During the defence’s opening statements, Maxwell’s attorney Bobbi Sternheim said that Jane was a “pro at playing roles” and was motivated to implicate Maxwell by her claim to a compensation fund for Epstein’s victims.
Jane told the court she had received $5m from the fund.
“I wish I would have never received that money in the first place,” Jane said after a long, tearful pause. “Hopefully this just puts it all to an end and I can move on with my life.”
Throughout the week, the defence team has argued that Maxwell is “on trial as a scapegoat for Epstein”.
In their opening statement, Ms Sternheim said: “Ever since Eve has been blamed for tempting Adam with an apple, women have been blamed for things men have done.”
She said that Maxwell is “not anything like Jeffrey Epstein”, adding that he was the “proverbial elephant in the room”.
Maxwell’s defence team have also attempted to tear holes in Jane’s testimony, attacking her credibility and questioning why she waited more than 20 years to report the alleged abuse.
Defence lawyer Laura Menninger also questioned why Jane brought two personal injury lawyers along to her first meeting with the FBI.

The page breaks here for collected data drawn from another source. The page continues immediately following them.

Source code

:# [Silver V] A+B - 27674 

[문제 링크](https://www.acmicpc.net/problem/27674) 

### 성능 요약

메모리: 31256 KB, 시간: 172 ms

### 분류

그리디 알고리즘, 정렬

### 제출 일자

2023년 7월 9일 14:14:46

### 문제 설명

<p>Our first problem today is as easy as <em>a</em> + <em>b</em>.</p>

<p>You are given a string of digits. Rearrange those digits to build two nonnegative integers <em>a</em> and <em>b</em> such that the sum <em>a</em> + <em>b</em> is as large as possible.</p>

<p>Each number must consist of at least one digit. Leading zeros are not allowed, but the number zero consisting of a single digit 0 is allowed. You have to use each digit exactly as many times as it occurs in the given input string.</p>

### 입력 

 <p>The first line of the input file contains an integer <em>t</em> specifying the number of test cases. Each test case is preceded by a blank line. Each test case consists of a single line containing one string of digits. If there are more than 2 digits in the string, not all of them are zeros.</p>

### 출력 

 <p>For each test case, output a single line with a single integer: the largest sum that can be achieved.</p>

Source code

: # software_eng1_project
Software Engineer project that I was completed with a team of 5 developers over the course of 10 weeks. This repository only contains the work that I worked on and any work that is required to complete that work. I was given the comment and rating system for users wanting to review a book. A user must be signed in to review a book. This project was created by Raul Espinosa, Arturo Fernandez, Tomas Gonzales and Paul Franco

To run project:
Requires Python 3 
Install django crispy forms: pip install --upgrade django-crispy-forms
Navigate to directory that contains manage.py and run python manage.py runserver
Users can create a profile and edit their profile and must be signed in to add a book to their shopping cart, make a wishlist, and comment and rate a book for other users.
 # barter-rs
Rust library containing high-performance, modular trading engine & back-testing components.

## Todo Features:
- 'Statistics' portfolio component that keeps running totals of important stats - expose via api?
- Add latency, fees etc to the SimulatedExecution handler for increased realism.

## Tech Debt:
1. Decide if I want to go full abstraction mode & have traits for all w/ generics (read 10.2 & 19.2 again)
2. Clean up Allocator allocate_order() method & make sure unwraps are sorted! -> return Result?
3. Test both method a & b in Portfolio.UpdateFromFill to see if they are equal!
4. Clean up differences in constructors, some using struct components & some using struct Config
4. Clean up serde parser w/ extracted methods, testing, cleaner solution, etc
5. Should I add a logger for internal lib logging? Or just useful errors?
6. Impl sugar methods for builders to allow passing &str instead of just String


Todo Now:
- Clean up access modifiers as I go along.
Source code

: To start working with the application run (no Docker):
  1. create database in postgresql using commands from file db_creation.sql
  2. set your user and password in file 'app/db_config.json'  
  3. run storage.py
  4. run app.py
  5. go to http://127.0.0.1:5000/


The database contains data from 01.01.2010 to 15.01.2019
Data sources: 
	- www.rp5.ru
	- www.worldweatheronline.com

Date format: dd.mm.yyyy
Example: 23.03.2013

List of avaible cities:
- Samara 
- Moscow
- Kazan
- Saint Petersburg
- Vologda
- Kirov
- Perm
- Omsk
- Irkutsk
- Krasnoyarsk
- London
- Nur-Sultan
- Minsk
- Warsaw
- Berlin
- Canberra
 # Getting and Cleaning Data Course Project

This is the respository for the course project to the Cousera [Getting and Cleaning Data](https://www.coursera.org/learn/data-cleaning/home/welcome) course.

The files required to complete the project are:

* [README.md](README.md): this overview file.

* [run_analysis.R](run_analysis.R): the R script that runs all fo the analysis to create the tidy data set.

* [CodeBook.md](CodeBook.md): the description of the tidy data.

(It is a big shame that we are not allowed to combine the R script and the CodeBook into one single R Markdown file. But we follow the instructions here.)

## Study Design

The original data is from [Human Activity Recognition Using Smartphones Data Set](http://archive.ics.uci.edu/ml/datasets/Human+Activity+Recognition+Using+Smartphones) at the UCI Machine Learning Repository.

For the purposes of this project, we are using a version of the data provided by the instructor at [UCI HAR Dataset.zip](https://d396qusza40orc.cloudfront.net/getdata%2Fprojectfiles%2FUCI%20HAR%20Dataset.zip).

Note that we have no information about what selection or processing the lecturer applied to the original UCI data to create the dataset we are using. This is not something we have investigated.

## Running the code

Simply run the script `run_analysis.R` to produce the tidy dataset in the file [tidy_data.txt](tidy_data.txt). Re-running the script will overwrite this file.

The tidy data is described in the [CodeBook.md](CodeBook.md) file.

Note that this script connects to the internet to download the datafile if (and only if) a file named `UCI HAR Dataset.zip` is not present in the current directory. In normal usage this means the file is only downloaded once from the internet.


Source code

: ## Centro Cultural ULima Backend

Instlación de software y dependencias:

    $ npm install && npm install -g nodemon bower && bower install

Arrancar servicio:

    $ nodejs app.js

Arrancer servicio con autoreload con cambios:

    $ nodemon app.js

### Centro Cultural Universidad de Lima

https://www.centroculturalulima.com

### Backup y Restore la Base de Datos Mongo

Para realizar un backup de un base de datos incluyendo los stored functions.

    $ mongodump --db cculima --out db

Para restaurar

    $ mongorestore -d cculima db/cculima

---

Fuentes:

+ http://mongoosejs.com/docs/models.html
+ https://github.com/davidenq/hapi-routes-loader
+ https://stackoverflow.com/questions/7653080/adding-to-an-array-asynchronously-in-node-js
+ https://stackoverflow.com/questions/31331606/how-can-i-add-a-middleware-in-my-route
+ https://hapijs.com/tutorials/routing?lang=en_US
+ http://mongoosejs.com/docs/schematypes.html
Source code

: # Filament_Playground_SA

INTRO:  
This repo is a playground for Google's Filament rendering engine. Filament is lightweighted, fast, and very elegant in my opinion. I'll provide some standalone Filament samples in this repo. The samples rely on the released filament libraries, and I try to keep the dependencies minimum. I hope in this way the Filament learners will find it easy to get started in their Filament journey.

Ms Menninger confronted Jane with FBI documents from 2019 and 2020, saying she had told the government her memory was foggy on whether Maxwell was present when Epstein molested her and on whether she ever touched her.
Other documents claimed she said that no abuse occurred during a visit to Epstein’s ranch in New Mexico – a claim that contradicts her testimony about alleged encounters with him there.
Jane has denied ever changing her story, instead challenging the accuracy of the documents by saying her statements were never recorded.